The problem -> For the records below, report how many lines include "tasks", with no accompanying text.

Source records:
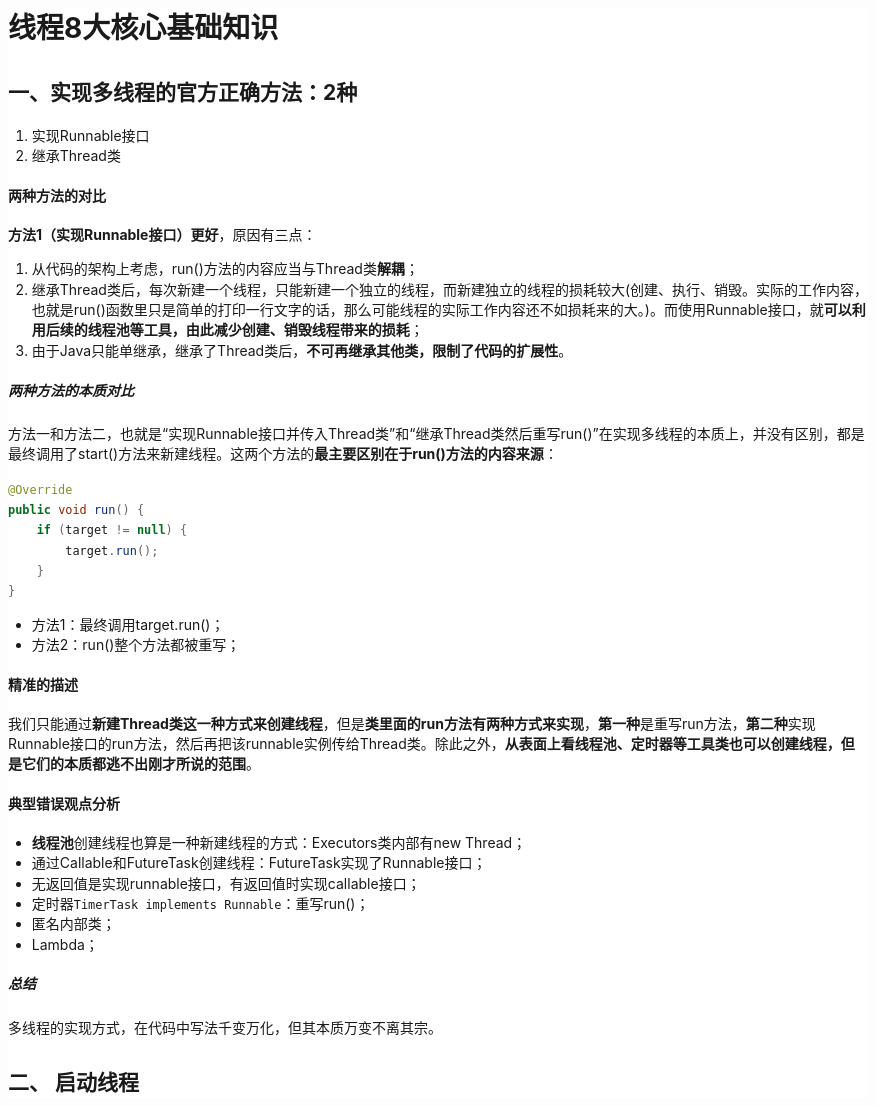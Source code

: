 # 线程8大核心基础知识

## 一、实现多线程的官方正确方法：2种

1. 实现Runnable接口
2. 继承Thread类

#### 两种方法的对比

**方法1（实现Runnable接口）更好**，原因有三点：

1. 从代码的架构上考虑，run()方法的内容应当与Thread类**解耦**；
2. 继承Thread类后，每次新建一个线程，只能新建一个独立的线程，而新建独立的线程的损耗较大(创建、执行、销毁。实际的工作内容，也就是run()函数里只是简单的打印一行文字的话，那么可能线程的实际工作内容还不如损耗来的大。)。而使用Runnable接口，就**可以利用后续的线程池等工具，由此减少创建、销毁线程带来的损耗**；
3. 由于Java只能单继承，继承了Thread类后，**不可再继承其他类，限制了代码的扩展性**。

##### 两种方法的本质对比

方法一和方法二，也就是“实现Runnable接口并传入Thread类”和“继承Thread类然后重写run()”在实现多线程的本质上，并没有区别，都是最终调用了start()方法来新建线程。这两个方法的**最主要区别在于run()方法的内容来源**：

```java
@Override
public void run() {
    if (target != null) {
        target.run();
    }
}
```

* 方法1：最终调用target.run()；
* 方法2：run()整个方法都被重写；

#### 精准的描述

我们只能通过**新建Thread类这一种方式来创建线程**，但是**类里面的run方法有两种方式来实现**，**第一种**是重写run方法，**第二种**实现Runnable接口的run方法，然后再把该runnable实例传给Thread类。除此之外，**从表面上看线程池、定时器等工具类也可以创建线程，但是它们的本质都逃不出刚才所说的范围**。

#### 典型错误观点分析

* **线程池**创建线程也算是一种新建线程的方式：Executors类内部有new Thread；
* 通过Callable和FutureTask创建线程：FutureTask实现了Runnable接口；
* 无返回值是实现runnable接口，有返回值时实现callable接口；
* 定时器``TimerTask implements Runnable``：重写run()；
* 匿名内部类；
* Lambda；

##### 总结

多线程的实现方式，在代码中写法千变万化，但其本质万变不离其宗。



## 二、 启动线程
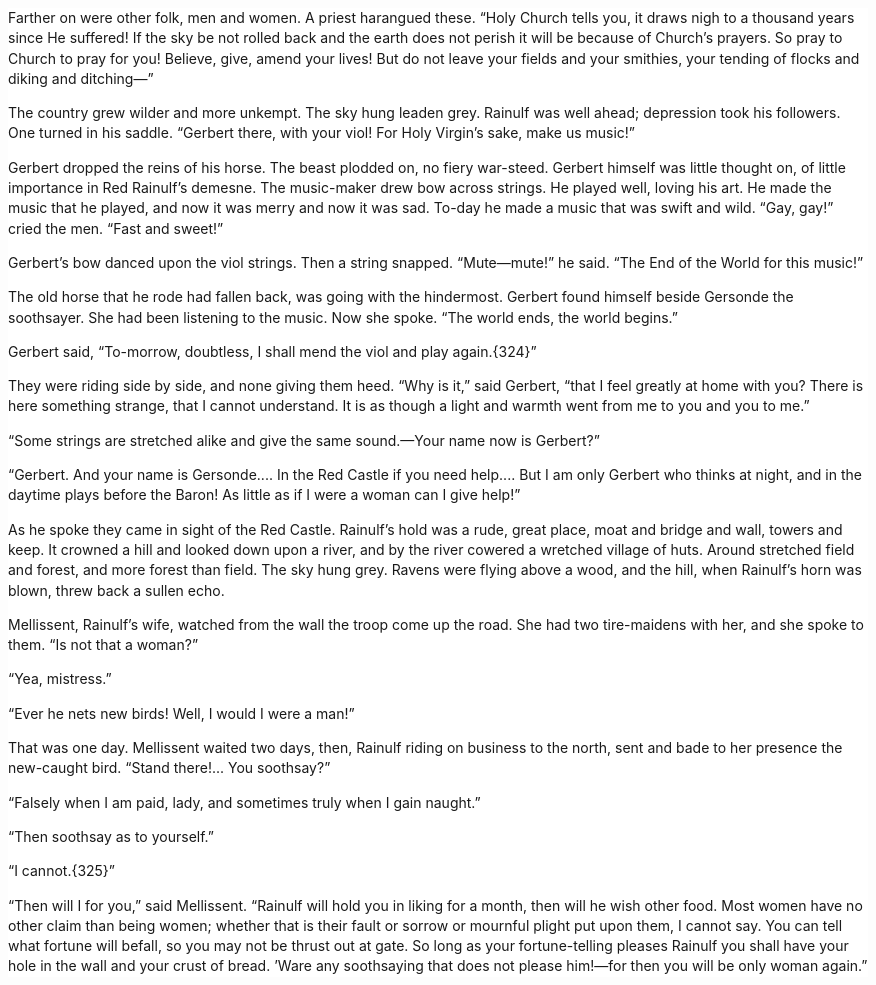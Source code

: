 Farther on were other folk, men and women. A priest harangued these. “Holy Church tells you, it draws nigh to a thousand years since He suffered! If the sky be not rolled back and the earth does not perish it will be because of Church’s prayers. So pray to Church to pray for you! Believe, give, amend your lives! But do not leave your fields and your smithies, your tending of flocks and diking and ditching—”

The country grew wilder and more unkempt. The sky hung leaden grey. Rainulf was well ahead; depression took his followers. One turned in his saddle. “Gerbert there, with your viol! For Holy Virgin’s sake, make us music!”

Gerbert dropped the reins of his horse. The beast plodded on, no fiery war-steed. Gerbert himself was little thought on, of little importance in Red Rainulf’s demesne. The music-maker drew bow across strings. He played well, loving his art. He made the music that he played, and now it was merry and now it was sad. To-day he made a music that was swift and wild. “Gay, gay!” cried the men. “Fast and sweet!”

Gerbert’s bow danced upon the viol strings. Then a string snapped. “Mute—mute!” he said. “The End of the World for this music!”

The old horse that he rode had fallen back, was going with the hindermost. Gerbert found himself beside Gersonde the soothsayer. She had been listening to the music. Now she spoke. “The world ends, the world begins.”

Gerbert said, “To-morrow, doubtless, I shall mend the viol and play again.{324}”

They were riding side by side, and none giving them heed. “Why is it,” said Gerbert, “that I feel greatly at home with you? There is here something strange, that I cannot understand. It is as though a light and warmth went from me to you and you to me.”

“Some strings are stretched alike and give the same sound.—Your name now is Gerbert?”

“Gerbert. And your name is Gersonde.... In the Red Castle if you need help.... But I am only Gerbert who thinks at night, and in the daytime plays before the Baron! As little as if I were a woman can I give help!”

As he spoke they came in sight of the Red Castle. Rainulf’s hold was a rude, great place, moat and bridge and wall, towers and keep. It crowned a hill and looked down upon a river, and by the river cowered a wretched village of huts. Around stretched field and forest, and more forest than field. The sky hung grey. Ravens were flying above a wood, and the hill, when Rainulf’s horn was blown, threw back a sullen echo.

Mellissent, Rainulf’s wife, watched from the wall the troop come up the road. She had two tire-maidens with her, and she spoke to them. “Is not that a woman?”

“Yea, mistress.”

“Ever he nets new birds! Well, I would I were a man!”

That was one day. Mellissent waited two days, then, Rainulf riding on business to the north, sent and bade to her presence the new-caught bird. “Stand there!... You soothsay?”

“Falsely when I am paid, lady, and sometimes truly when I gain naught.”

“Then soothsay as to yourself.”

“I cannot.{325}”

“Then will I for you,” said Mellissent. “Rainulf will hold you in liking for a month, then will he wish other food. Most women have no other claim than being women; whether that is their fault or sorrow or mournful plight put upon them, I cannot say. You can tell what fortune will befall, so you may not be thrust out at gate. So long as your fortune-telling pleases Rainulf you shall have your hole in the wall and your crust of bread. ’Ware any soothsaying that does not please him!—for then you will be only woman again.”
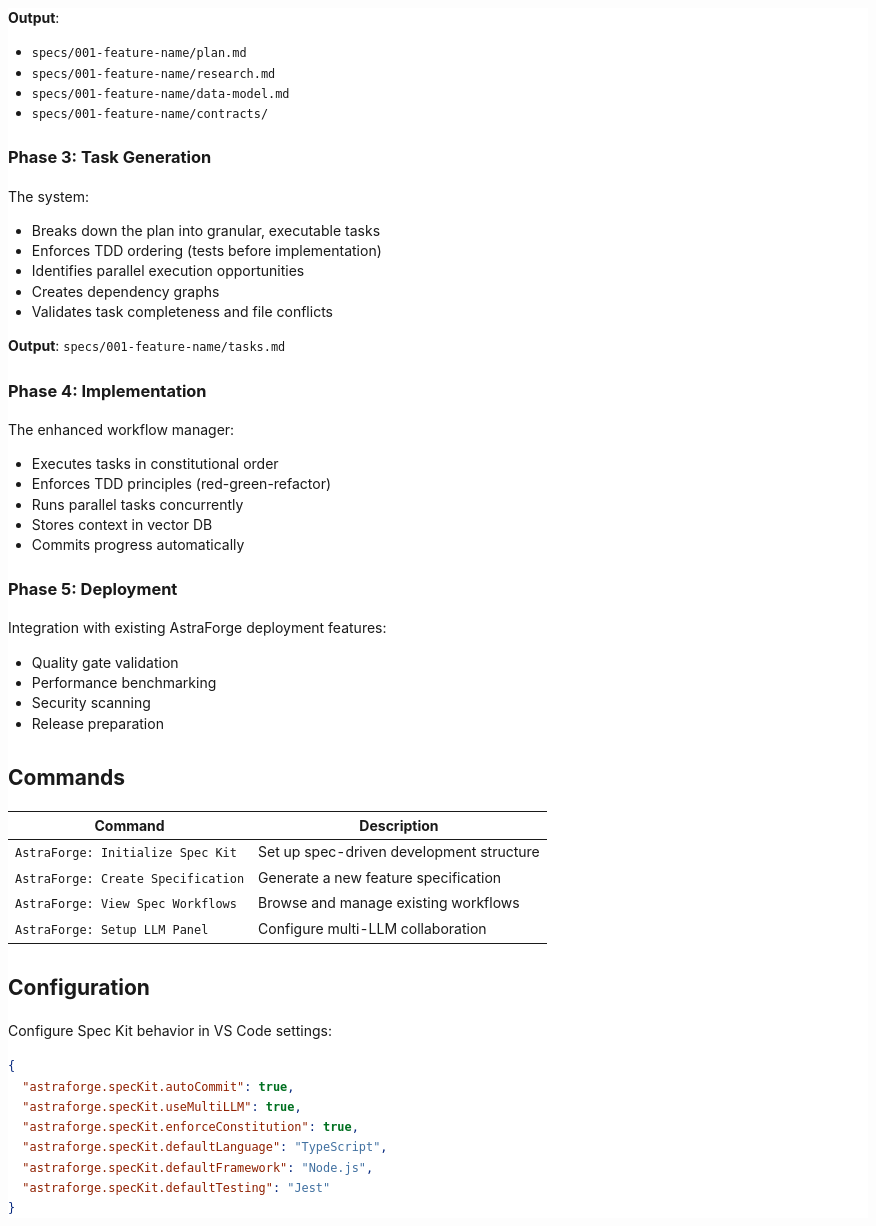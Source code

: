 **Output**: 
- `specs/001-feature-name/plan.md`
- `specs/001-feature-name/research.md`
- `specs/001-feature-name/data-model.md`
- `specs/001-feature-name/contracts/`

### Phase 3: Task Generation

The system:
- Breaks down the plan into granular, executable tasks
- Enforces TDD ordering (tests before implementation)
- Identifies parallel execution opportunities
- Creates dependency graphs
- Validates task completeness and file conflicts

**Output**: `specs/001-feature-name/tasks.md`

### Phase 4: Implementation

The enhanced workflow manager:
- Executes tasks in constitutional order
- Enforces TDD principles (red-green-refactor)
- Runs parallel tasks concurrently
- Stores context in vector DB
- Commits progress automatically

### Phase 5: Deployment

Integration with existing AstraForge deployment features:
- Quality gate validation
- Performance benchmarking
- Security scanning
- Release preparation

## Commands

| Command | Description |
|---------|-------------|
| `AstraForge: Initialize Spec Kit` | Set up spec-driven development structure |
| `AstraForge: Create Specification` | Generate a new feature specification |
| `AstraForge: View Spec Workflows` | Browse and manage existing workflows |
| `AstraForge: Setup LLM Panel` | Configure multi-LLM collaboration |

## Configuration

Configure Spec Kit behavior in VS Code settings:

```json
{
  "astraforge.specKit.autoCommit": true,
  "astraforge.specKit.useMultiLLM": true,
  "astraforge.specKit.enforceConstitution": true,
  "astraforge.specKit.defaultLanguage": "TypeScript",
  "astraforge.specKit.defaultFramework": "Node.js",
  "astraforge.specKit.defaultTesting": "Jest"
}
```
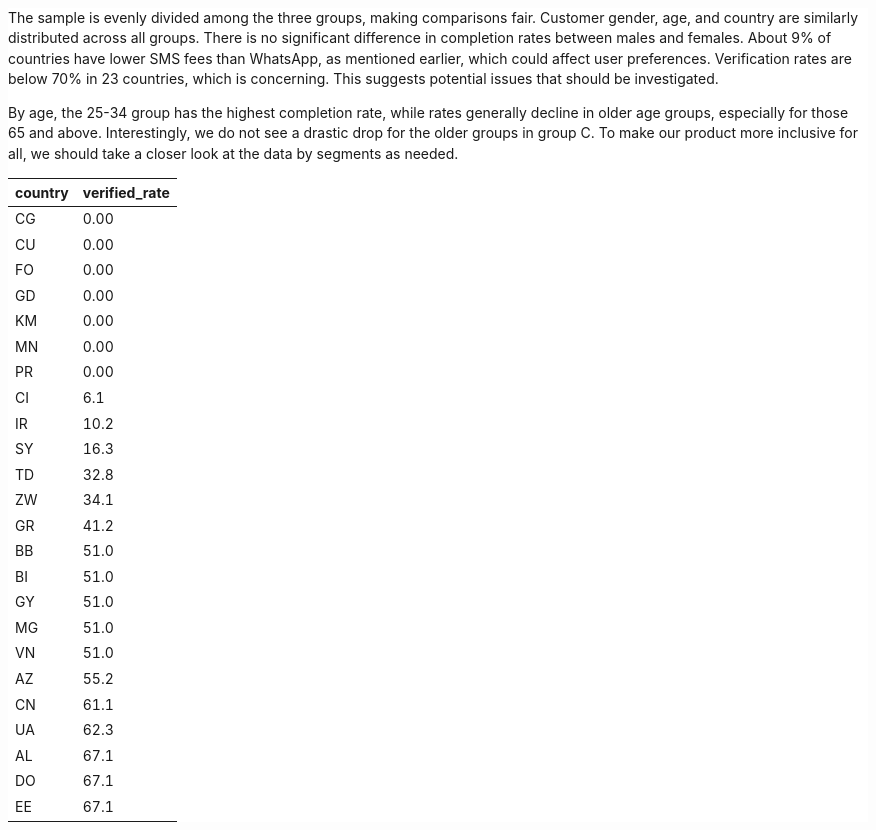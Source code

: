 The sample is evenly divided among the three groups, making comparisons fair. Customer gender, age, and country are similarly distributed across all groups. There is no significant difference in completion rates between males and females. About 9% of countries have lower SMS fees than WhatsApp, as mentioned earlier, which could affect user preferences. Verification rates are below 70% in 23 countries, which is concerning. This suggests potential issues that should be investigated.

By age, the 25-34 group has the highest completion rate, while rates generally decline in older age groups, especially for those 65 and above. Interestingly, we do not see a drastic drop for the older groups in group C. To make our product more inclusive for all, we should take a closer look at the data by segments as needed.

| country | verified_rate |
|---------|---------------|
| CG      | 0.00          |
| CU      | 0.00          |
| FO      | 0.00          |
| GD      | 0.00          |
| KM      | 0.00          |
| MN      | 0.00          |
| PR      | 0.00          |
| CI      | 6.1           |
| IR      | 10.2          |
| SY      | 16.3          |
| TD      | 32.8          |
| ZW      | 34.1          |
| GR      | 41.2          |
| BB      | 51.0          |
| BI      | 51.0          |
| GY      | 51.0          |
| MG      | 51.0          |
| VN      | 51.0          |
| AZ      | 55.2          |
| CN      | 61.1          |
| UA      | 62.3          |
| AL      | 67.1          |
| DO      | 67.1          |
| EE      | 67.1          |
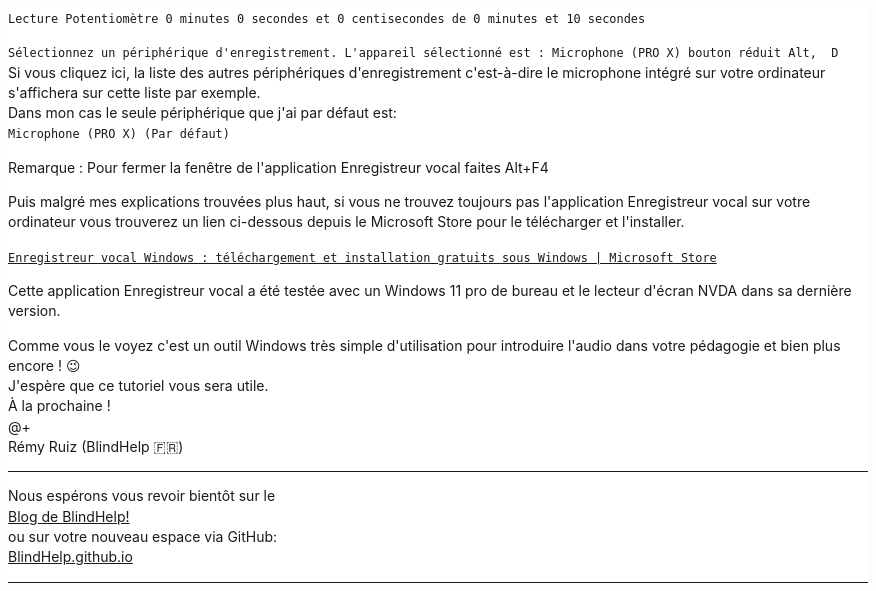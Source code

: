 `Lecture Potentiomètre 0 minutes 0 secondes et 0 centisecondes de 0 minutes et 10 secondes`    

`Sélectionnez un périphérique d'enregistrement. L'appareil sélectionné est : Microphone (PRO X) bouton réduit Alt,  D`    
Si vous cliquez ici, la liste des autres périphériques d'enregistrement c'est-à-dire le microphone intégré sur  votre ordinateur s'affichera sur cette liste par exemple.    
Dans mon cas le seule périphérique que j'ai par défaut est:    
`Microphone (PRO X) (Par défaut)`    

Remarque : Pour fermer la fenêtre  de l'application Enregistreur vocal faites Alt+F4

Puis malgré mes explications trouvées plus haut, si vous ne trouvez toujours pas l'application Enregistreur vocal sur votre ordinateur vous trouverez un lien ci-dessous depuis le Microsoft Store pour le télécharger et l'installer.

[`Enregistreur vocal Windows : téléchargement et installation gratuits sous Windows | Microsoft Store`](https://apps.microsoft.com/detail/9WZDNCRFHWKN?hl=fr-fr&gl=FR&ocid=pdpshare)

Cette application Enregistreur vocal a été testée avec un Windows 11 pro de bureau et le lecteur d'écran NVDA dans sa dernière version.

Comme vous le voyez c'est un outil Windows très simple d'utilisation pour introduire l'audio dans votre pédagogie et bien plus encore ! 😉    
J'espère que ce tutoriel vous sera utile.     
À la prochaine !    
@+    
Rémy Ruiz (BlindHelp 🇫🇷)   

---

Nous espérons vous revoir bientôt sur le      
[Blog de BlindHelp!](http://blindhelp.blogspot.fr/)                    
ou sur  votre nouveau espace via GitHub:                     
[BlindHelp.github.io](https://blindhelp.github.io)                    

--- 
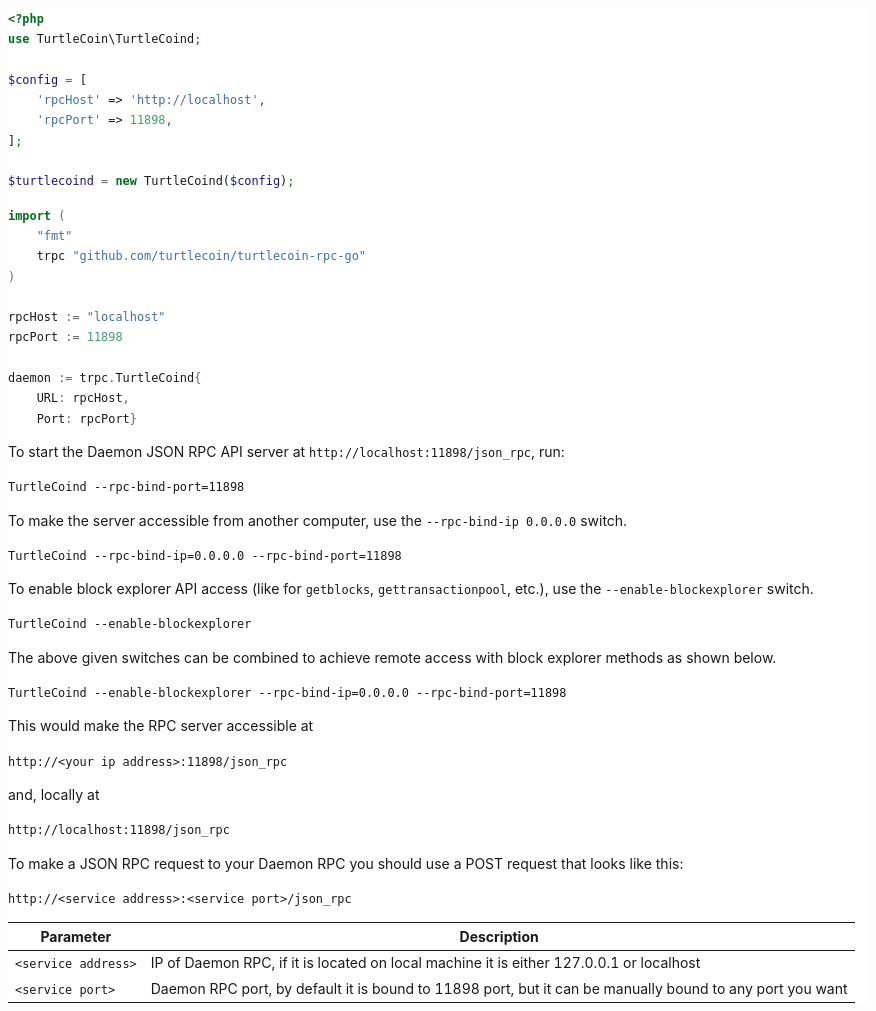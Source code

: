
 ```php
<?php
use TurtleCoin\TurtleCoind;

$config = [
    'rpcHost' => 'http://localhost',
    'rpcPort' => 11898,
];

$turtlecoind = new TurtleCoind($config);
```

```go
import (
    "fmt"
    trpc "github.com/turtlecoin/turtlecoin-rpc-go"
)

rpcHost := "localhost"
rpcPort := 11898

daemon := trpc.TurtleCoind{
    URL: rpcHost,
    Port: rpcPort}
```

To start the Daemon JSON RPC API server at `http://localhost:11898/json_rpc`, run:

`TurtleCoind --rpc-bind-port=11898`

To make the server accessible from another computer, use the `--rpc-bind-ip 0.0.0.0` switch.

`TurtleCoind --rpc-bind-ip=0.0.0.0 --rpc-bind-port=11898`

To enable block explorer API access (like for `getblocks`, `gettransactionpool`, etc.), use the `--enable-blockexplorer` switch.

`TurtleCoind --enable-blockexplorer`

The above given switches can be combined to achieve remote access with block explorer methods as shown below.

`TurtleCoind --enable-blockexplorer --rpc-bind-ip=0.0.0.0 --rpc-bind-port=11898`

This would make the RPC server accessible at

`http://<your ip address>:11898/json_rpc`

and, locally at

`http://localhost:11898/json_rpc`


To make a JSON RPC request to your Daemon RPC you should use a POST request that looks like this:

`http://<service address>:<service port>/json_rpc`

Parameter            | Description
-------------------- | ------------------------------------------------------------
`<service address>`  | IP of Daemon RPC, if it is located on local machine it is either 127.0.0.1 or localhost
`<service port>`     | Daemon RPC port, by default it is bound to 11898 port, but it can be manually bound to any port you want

Answer to the exercise -> 4